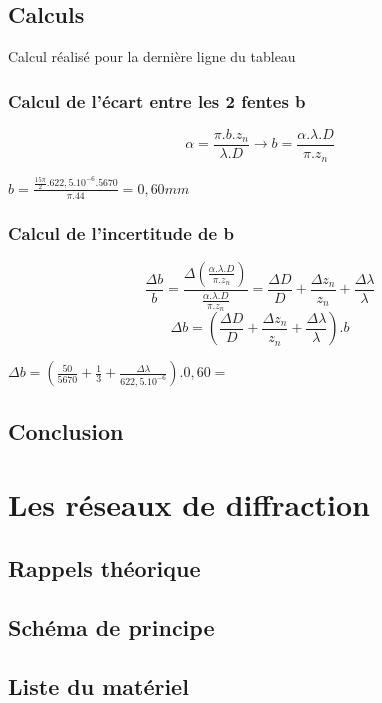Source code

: \documentclass[11pt,a4paper]{report}
\begin{document}
	\section{Calculs}
		Calcul réalisé pour la dernière ligne du tableau
		\subsection{Calcul de l'écart entre les 2 fentes b}
		\begin{equation}
		\alpha = \frac{\pi.b.z_{n}}{\lambda.D} \rightarrow b = \frac{\alpha .\lambda.D }{\pi.z_{n}} 
		\end{equation}
\begin{center}$ b = \frac{\frac{15\pi}{2}.622,5.10^{-6}.5670}{\pi.44} = 0,60 mm$\end{center}
		\subsection{Calcul de l'incertitude de b}
		\begin{equation}
		\frac{\Delta b}{b} = \frac{\Delta\left(\frac{\alpha .\lambda.D }{\pi.z_{n}}\right)}{\frac{\alpha .\lambda.D }{\pi.z_{n}}} 
		= \frac{\Delta D}{D}+\frac{\Delta z_{n}}{z_{n}} + \frac{\Delta \lambda}{\lambda}
		\end{equation}
		\begin{equation}
		\Delta b
		= \left(\frac{\Delta D}{D}+\frac{\Delta z_{n}}{z_{n}} + \frac{\Delta \lambda}{\lambda}\right).b
		\end{equation}
		\begin{center}
		$\Delta b = \left(\frac{50}{5670}+\frac{1}{3} + \frac{\Delta \lambda}{622,5.10^{-6}}\right).0,60 = $
		\end{center}
	\section{Conclusion}
\chapter{Les réseaux de diffraction}
	\section{Rappels théorique}
	\section{Schéma de principe}
	\section{Liste du matériel}
\end{document}

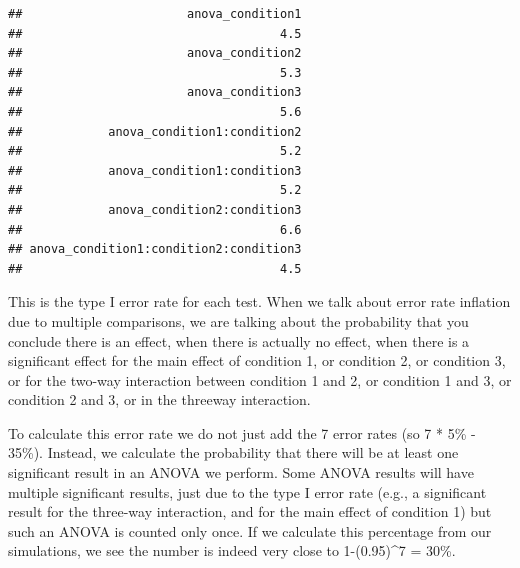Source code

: \documentclass[]{book}
\newenvironment{Shaded}{\begin{snugshade}}{\end{snugshade}}
\newcommand{\ControlFlowTok}[1]{\textcolor[rgb]{0.13,0.29,0.53}{\textbf{#1}}}
\newcommand{\DecValTok}[1]{\textcolor[rgb]{0.00,0.00,0.81}{#1}}
\newcommand{\FloatTok}[1]{\textcolor[rgb]{0.00,0.00,0.81}{#1}}
\newcommand{\KeywordTok}[1]{\textcolor[rgb]{0.13,0.29,0.53}{\textbf{#1}}}
\newcommand{\NormalTok}[1]{#1}
\newcommand{\OperatorTok}[1]{\textcolor[rgb]{0.81,0.36,0.00}{\textbf{#1}}}
\newcommand{\StringTok}[1]{\textcolor[rgb]{0.31,0.60,0.02}{#1}}
\begin{document}
\begin{Shaded}
\end{Shaded}

\begin{verbatim}
##                       anova_condition1 
##                                    4.5 
##                       anova_condition2 
##                                    5.3 
##                       anova_condition3 
##                                    5.6 
##            anova_condition1:condition2 
##                                    5.2 
##            anova_condition1:condition3 
##                                    5.2 
##            anova_condition2:condition3 
##                                    6.6 
## anova_condition1:condition2:condition3 
##                                    4.5
\end{verbatim}

This is the type I error rate for each test. When we talk about error rate inflation due to multiple comparisons, we are talking about the probability that you conclude there is an effect, when there is actually no effect, when there is a significant effect for the main effect of condition 1, or condition 2, or condition 3, or for the two-way interaction between condition 1 and 2, or condition 1 and 3, or condition 2 and 3, or in the threeway interaction.

To calculate this error rate we do not just add the 7 error rates (so 7 * 5\% - 35\%). Instead, we calculate the probability that there will be at least one significant result in an ANOVA we perform. Some ANOVA results will have multiple significant results, just due to the type I error rate (e.g., a significant result for the three-way interaction, and for the main effect of condition 1) but such an ANOVA is counted only once. If we calculate this percentage from our simulations, we see the number is indeed very close to 1-(0.95)\^{}7 = 30\%.
\end{document}
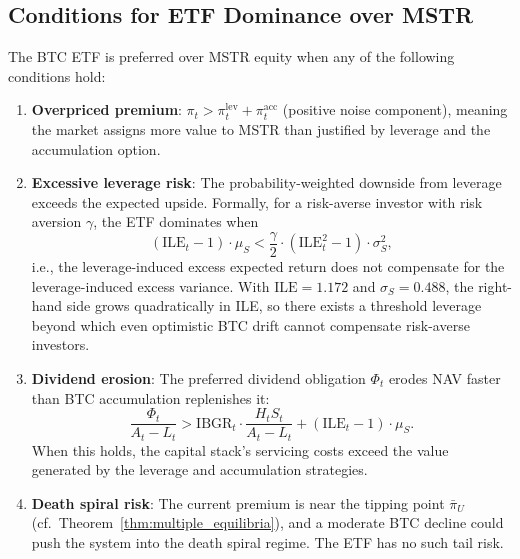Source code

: \subsection{Conditions for ETF Dominance over MSTR}
\label{subsec:etf_dominates}

\begin{theorem}
\label{thm:etf_dominates}
The BTC ETF is preferred over MSTR equity when any of the following conditions hold:
\begin{enumerate}
  \item \textbf{Overpriced premium}: $\pi_t > \pi_t^{\mathrm{lev}} + \pi_t^{\mathrm{acc}}$ (positive noise component), meaning the market assigns more value to MSTR than justified by leverage and the accumulation option.

  \item \textbf{Excessive leverage risk}: The probability-weighted downside from leverage exceeds the expected upside. Formally, for a risk-averse investor with risk aversion $\gamma$, the ETF dominates when
  \begin{equation}
  \label{eq:leverage_risk}
    (\mathrm{ILE}_t - 1) \cdot \mu_S < \frac{\gamma}{2} \cdot (\mathrm{ILE}_t^2 - 1) \cdot \sigma_S^2,
  \end{equation}
  i.e., the leverage-induced excess expected return does not compensate for the leverage-induced excess variance. With $\mathrm{ILE} = 1.172$ and $\sigma_S = 0.488$, the right-hand side grows quadratically in ILE, so there exists a threshold leverage beyond which even optimistic BTC drift cannot compensate risk-averse investors.

  \item \textbf{Dividend erosion}: The preferred dividend obligation $\Phi_t$ erodes NAV faster than BTC accumulation replenishes it:
  \begin{equation}
  \label{eq:dividend_erosion}
    \frac{\Phi_t}{A_t - L_t} > \mathrm{IBGR}_t \cdot \frac{H_t S_t}{A_t - L_t} + (\mathrm{ILE}_t - 1) \cdot \mu_S.
  \end{equation}
  When this holds, the capital stack's servicing costs exceed the value generated by the leverage and accumulation strategies.

  \item \textbf{Death spiral risk}: The current premium is near the tipping point $\bar{\pi}_U$ (cf.\ Theorem~\ref{thm:multiple_equilibria}), and a moderate BTC decline could push the system into the death spiral regime. The ETF has no such tail risk.
\end{enumerate}
\end{theorem}

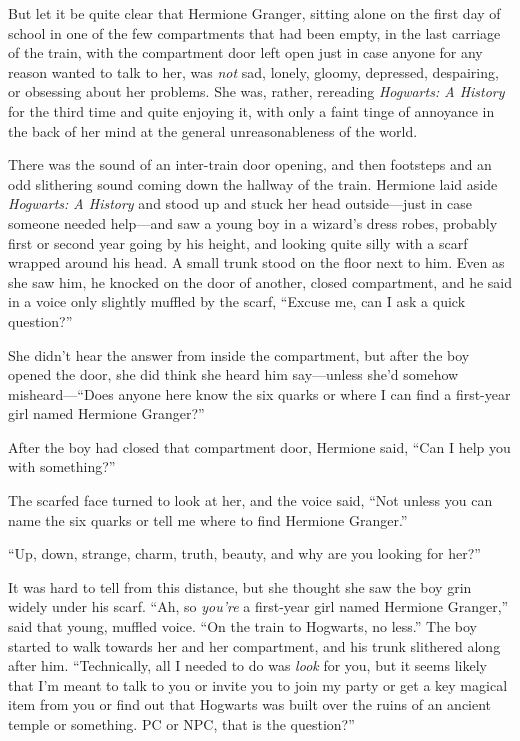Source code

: But let it be quite clear that Hermione Granger, sitting alone on the first day of school in one of the few compartments that had been empty, in the last carriage of the train, with the compartment door left open just in case anyone for any reason wanted to talk to her, was \emph{not} sad, lonely, gloomy, depressed, despairing, or obsessing about her problems. She was, rather, rereading \emph{Hogwarts: A History} for the third time and quite enjoying it, with only a faint tinge of annoyance in the back of her mind at the general unreasonableness of the world.

There was the sound of an inter-train door opening, and then footsteps and an odd slithering sound coming down the hallway of the train. Hermione laid aside \emph{Hogwarts: A History} and stood up and stuck her head outside—just in case someone needed help—and saw a young boy in a wizard’s dress robes, probably first or second year going by his height, and looking quite silly with a scarf wrapped around his head. A small trunk stood on the floor next to him. Even as she saw him, he knocked on the door of another, closed compartment, and he said in a voice only slightly muffled by the scarf, “Excuse me, can I ask a quick question?”

She didn’t hear the answer from inside the compartment, but after the boy opened the door, she did think she heard him say—unless she’d somehow misheard—“Does anyone here know the six quarks or where I can find a first-year girl named Hermione Granger?”

After the boy had closed that compartment door, Hermione said, “Can I help you with something?”

The scarfed face turned to look at her, and the voice said, “Not unless you can name the six quarks or tell me where to find Hermione Granger.”

“Up, down, strange, charm, truth, beauty, and why are you looking for her?”

It was hard to tell from this distance, but she thought she saw the boy grin widely under his scarf. “Ah, so \emph{you’re} a first-year girl named Hermione Granger,” said that young, muffled voice. “On the train to Hogwarts, no less.” The boy started to walk towards her and her compartment, and his trunk slithered along after him. “Technically, all I needed to do was \emph{look} for you, but it seems likely that I’m meant to talk to you or invite you to join my party or get a key magical item from you or find out that Hogwarts was built over the ruins of an ancient temple or something. PC or NPC, that is the question?”

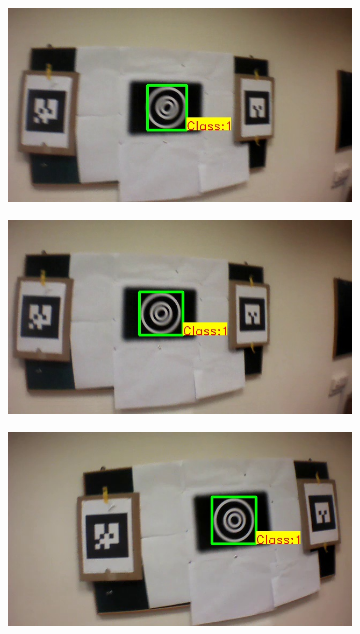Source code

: \documentclass[runningheads]{llncs}
\begin{document}
\begin{figure}
\begin{subfigure}[b]{.19\textwidth}
\includegraphics[width=\linewidth]{output11.jpg}
\end{subfigure}
\begin{subfigure}[b]{.19\textwidth}
\includegraphics[width=\linewidth]{output12.jpg}
\end{subfigure}
\begin{subfigure}[b]{.19\textwidth}
\includegraphics[width=\linewidth]{output13.jpg}

\end{subfigure}
\end{figure}
\end{document}
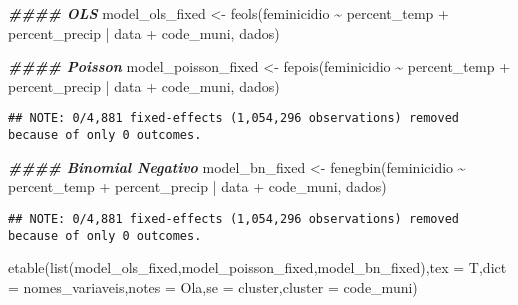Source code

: \documentclass[
]{article}
\newenvironment{Shaded}{\begin{snugshade}}{\end{snugshade}}
\newcommand{\AttributeTok}[1]{\textcolor[rgb]{0.77,0.63,0.00}{#1}}
\newcommand{\DocumentationTok}[1]{\textcolor[rgb]{0.56,0.35,0.01}{\textbf{\textit{#1}}}}
\newcommand{\FunctionTok}[1]{\textcolor[rgb]{0.00,0.00,0.00}{#1}}
\newcommand{\NormalTok}[1]{#1}
\newcommand{\OtherTok}[1]{\textcolor[rgb]{0.56,0.35,0.01}{#1}}
\newcommand{\SpecialCharTok}[1]{\textcolor[rgb]{0.00,0.00,0.00}{#1}}
\newcommand{\StringTok}[1]{\textcolor[rgb]{0.31,0.60,0.02}{#1}}
\begin{document}
\begin{Shaded}
\begin{Highlighting}[]
\DocumentationTok{\#\#\#\# OLS}
\NormalTok{model\_ols\_fixed }\OtherTok{\textless{}{-}} \FunctionTok{feols}\NormalTok{(feminicidio  }\SpecialCharTok{\textasciitilde{}}\NormalTok{ percent\_temp }\SpecialCharTok{+}\NormalTok{ percent\_precip }\SpecialCharTok{|}\NormalTok{ data }\SpecialCharTok{+}\NormalTok{ code\_muni, dados)}

\DocumentationTok{\#\#\#\# Poisson}
\NormalTok{model\_poisson\_fixed }\OtherTok{\textless{}{-}} \FunctionTok{fepois}\NormalTok{(feminicidio  }\SpecialCharTok{\textasciitilde{}}\NormalTok{ percent\_temp }\SpecialCharTok{+}\NormalTok{ percent\_precip }\SpecialCharTok{|}\NormalTok{ data }\SpecialCharTok{+}\NormalTok{ code\_muni, dados)}
\end{Highlighting}
\end{Shaded}

\begin{verbatim}
## NOTE: 0/4,881 fixed-effects (1,054,296 observations) removed because of only 0 outcomes.
\end{verbatim}

\begin{Shaded}
\begin{Highlighting}[]
\DocumentationTok{\#\#\#\# Binomial Negativo}
\NormalTok{model\_bn\_fixed }\OtherTok{\textless{}{-}} \FunctionTok{fenegbin}\NormalTok{(feminicidio  }\SpecialCharTok{\textasciitilde{}}\NormalTok{ percent\_temp }\SpecialCharTok{+}\NormalTok{ percent\_precip }\SpecialCharTok{|}\NormalTok{ data }\SpecialCharTok{+}\NormalTok{ code\_muni, dados)}
\end{Highlighting}
\end{Shaded}

\begin{verbatim}
## NOTE: 0/4,881 fixed-effects (1,054,296 observations) removed because of only 0 outcomes.
\end{verbatim}

\begin{Shaded}
\begin{Highlighting}[]
\FunctionTok{etable}\NormalTok{(}\FunctionTok{list}\NormalTok{(model\_ols\_fixed,model\_poisson\_fixed,model\_bn\_fixed),}\AttributeTok{tex =}\NormalTok{ T,}\AttributeTok{dict =}\NormalTok{ nomes\_variaveis,}\AttributeTok{notes =} \StringTok{\textquotesingle{}Ola\textquotesingle{}}\NormalTok{,}\AttributeTok{se =} \StringTok{\textquotesingle{}cluster\textquotesingle{}}\NormalTok{,}\AttributeTok{cluster =} \StringTok{\textquotesingle{}code\_muni\textquotesingle{}}\NormalTok{)}
\end{Highlighting}
\end{Shaded}
\end{document}
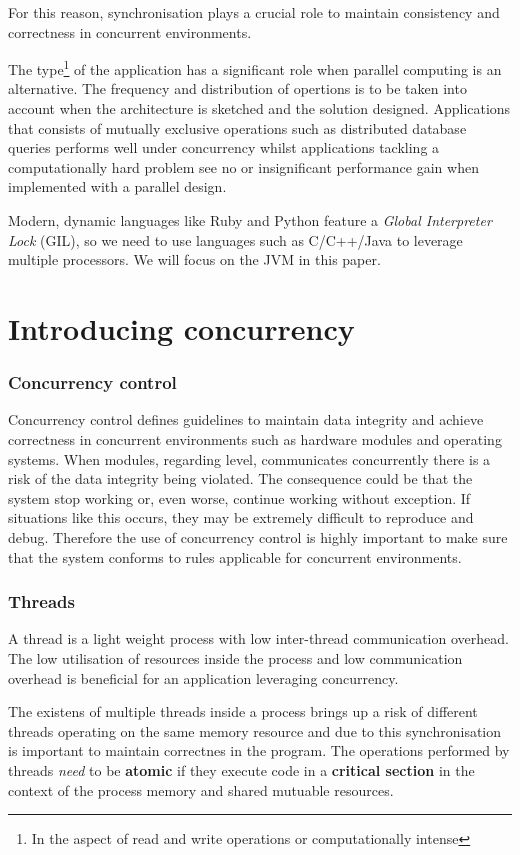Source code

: \documentclass[a4paper,12pt]{kth-mag}
\begin{document}
For this reason, synchronisation plays a crucial role to maintain consistency and correctness in concurrent environments.

The type\footnote{In the aspect of read and write operations or computationally intense} of the application has a significant role when parallel computing is an alternative. The frequency and distribution of opertions is to be taken into account when the architecture is sketched and the solution designed. Applications that consists of mutually exclusive operations such as distributed database queries performs well under concurrency whilst applications tackling a computationally hard problem see no or insignificant performance gain when implemented with a parallel design.

Modern, dynamic languages like Ruby and Python feature a \textit{Global Interpreter Lock} (GIL), so we need to use languages such as C/C++/Java to leverage multiple processors. We will focus on the JVM in this paper.  

\part{Introducing concurrency}

\section{Concurrency control} \label{sec:con_con}
Concurrency control defines guidelines to maintain data integrity and achieve correctness in concurrent environments such as hardware modules and operating systems\cite{concon}. When modules, regarding level, communicates concurrently there is a risk of the data integrity being violated. The consequence could be that the system stop working or, even worse, continue working without exception. If situations like this occurs, they may be extremely difficult to reproduce and debug. Therefore the use of concurrency control is highly important to make sure that the system conforms to rules applicable for concurrent environments.

\section{Threads}
A thread is a light weight process with low inter-thread communication overhead. The low utilisation of resources inside the process and low communication overhead is beneficial for an application leveraging concurrency. 

The existens of multiple threads inside a process brings up a risk of different threads operating on the same memory resource and due to this synchronisation is important to maintain correctnes in the program. The operations performed by threads \textit{need} to be \textbf{atomic} if they execute code in a \textbf{critical section} in the context of the process memory and shared mutuable resources.
\end{document}
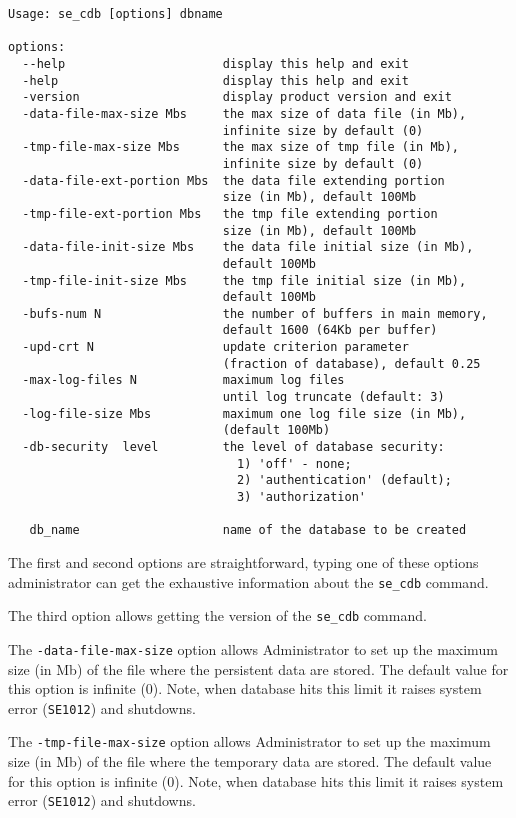 \documentclass[a4paper,12pt]{article}
\begin{document}
\small{
\begin{verbatim}
Usage: se_cdb [options] dbname

options:
  --help                      display this help and exit
  -help                       display this help and exit
  -version                    display product version and exit
  -data-file-max-size Mbs     the max size of data file (in Mb),
                              infinite size by default (0)
  -tmp-file-max-size Mbs      the max size of tmp file (in Mb),
                              infinite size by default (0)
  -data-file-ext-portion Mbs  the data file extending portion
                              size (in Mb), default 100Mb
  -tmp-file-ext-portion Mbs   the tmp file extending portion
                              size (in Mb), default 100Mb
  -data-file-init-size Mbs    the data file initial size (in Mb),
                              default 100Mb
  -tmp-file-init-size Mbs     the tmp file initial size (in Mb),
                              default 100Mb
  -bufs-num N                 the number of buffers in main memory,
                              default 1600 (64Kb per buffer)
  -upd-crt N                  update criterion parameter
                              (fraction of database), default 0.25
  -max-log-files N            maximum log files
                              until log truncate (default: 3)
  -log-file-size Mbs          maximum one log file size (in Mb),
                              (default 100Mb)
  -db-security  level         the level of database security:
                                1) 'off' - none;
                                2) 'authentication' (default);
                                3) 'authorization'

   db_name                    name of the database to be created
\end{verbatim}}

The first and second options are straightforward, typing one of these options
administrator can get the exhaustive information about the \verb!se_cdb!
command.

The third option allows getting the version of the \verb!se_cdb! command.

The \verb!-data-file-max-size! option allows Administrator to set up the maximum
size (in Mb) of the file where the persistent data are stored. The default value
for this option is infinite (0). Note, when database hits this limit it raises
system error (\verb!SE1012!) and shutdowns.

The \verb!-tmp-file-max-size! option allows Administrator to set up the maximum
size (in Mb) of the file where the temporary data are stored. The default value
for this option is infinite (0). Note, when database hits this limit it raises
system error (\verb!SE1012!) and shutdowns.
\end{document}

> **What to do**
An exact copy of the lines above between the line holding "1) 'off' - none;" and the line holding "The first and", inclusive, is the whole answer.

> **Response area**
                                1) 'off' - none;
                                2) 'authentication' (default);
                                3) 'authorization'

   db_name                    name of the database to be created
\end{verbatim}}

The first and second options are straightforward, typing one of these options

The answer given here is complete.